--- GIVEN DATA ---

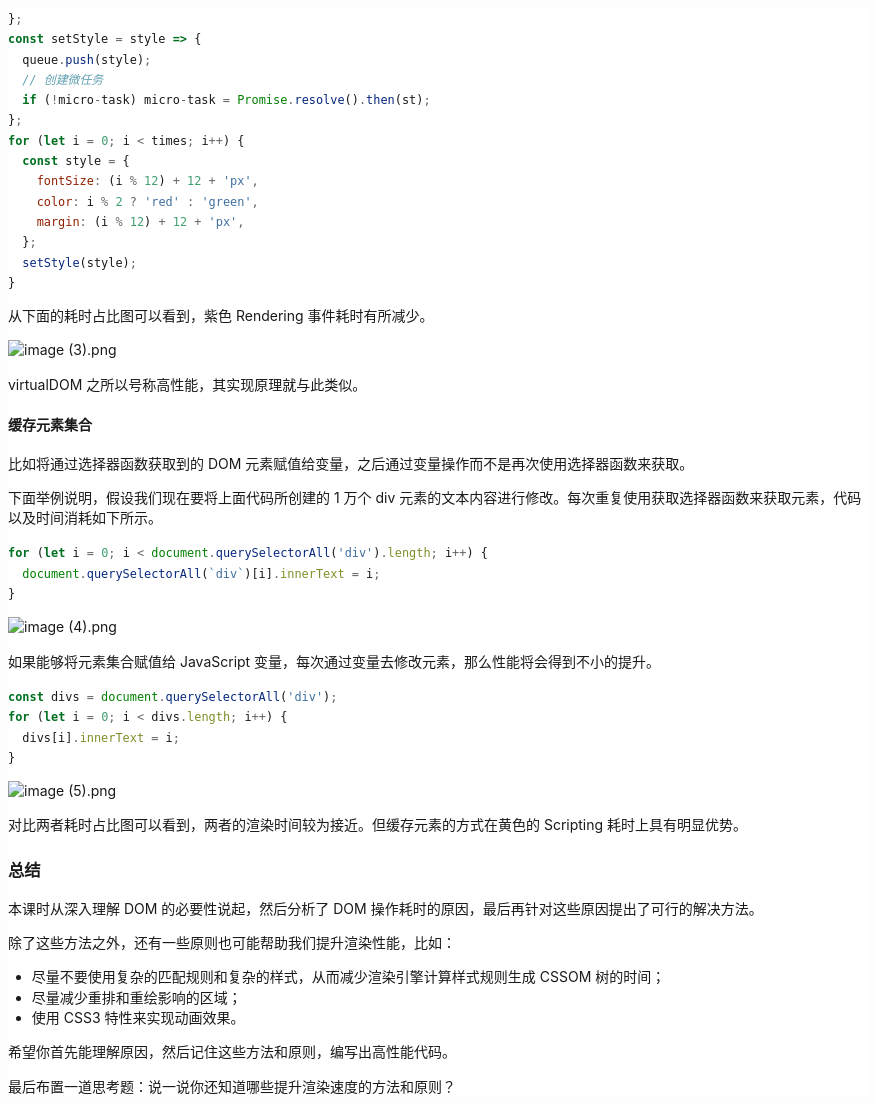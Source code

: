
 ```js
};
const setStyle = style => {
  queue.push(style);
  // 创建微任务
  if (!micro-task) micro-task = Promise.resolve().then(st);
};
for (let i = 0; i < times; i++) {
  const style = {
    fontSize: (i % 12) + 12 + 'px',
    color: i % 2 ? 'red' : 'green',
    margin: (i % 12) + 12 + 'px',
  };
  setStyle(style);
}
```

从下面的耗时占比图可以看到，紫色 Rendering 事件耗时有所减少。

![image (3).png](https://s0.lgstatic.com/i/image/M00/09/04/Ciqc1F67piqAR40eAAAkNcoz7jY032.png)

virtualDOM 之所以号称高性能，其实现原理就与此类似。

#### 缓存元素集合

比如将通过选择器函数获取到的 DOM 元素赋值给变量，之后通过变量操作而不是再次使用选择器函数来获取。

下面举例说明，假设我们现在要将上面代码所创建的 1 万个 div 元素的文本内容进行修改。每次重复使用获取选择器函数来获取元素，代码以及时间消耗如下所示。

```js
for (let i = 0; i < document.querySelectorAll('div').length; i++) {
  document.querySelectorAll(`div`)[i].innerText = i;
}
```

![image (4).png](https://s0.lgstatic.com/i/image/M00/09/04/Ciqc1F67pjKAIKXfAAAlxYMHz74357.png)

如果能够将元素集合赋值给 JavaScript 变量，每次通过变量去修改元素，那么性能将会得到不小的提升。

```js
const divs = document.querySelectorAll('div');
for (let i = 0; i < divs.length; i++) {
  divs[i].innerText = i;
}
```

![image (5).png](https://s0.lgstatic.com/i/image/M00/09/04/Ciqc1F67pjmAKJrEAAAjr0DG628141.png)

对比两者耗时占比图可以看到，两者的渲染时间较为接近。但缓存元素的方式在黄色的 Scripting 耗时上具有明显优势。

### 总结

本课时从深入理解 DOM 的必要性说起，然后分析了 DOM 操作耗时的原因，最后再针对这些原因提出了可行的解决方法。

除了这些方法之外，还有一些原则也可能帮助我们提升渲染性能，比如：

- 尽量不要使用复杂的匹配规则和复杂的样式，从而减少渲染引擎计算样式规则生成 CSSOM 树的时间；
- 尽量减少重排和重绘影响的区域；
- 使用 CSS3 特性来实现动画效果。

希望你首先能理解原因，然后记住这些方法和原则，编写出高性能代码。

最后布置一道思考题：说一说你还知道哪些提升渲染速度的方法和原则？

---

# INSTRUCTIONS FOR THE TASK:
For the material above, repeat each line exactly and leave out the pictures.

# TASK ANSWER:
Source code

:
 ```js
};
const setStyle = style => {
  queue.push(style);
  // 创建微任务
  if (!micro-task) micro-task = Promise.resolve().then(st);
};
for (let i = 0; i < times; i++) {
  const style = {
    fontSize: (i % 12) + 12 + 'px',
    color: i % 2 ? 'red' : 'green',
    margin: (i % 12) + 12 + 'px',
  };
  setStyle(style);
}
```

从下面的耗时占比图可以看到，紫色 Rendering 事件耗时有所减少。

![image (3).png](https://s0.lgstatic.com/i/image/M00/09/04/Ciqc1F67piqAR40eAAAkNcoz7jY032.png)

virtualDOM 之所以号称高性能，其实现原理就与此类似。

#### 缓存元素集合

比如将通过选择器函数获取到的 DOM 元素赋值给变量，之后通过变量操作而不是再次使用选择器函数来获取。

下面举例说明，假设我们现在要将上面代码所创建的 1 万个 div 元素的文本内容进行修改。每次重复使用获取选择器函数来获取元素，代码以及时间消耗如下所示。

```js
for (let i = 0; i < document.querySelectorAll('div').length; i++) {
  document.querySelectorAll(`div`)[i].innerText = i;
}
```

![image (4).png](https://s0.lgstatic.com/i/image/M00/09/04/Ciqc1F67pjKAIKXfAAAlxYMHz74357.png)

如果能够将元素集合赋值给 JavaScript 变量，每次通过变量去修改元素，那么性能将会得到不小的提升。

```js
const divs = document.querySelectorAll('div');
for (let i = 0; i < divs.length; i++) {
  divs[i].innerText = i;
}
```

![image (5).png](https://s0.lgstatic.com/i/image/M00/09/04/Ciqc1F67pjmAKJrEAAAjr0DG628141.png)

对比两者耗时占比图可以看到，两者的渲染时间较为接近。但缓存元素的方式在黄色的 Scripting 耗时上具有明显优势。

### 总结

本课时从深入理解 DOM 的必要性说起，然后分析了 DOM 操作耗时的原因，最后再针对这些原因提出了可行的解决方法。

除了这些方法之外，还有一些原则也可能帮助我们提升渲染性能，比如：

- 尽量不要使用复杂的匹配规则和复杂的样式，从而减少渲染引擎计算样式规则生成 CSSOM 树的时间；
- 尽量减少重排和重绘影响的区域；
- 使用 CSS3 特性来实现动画效果。

希望你首先能理解原因，然后记住这些方法和原则，编写出高性能代码。

最后布置一道思考题：说一说你还知道哪些提升渲染速度的方法和原则？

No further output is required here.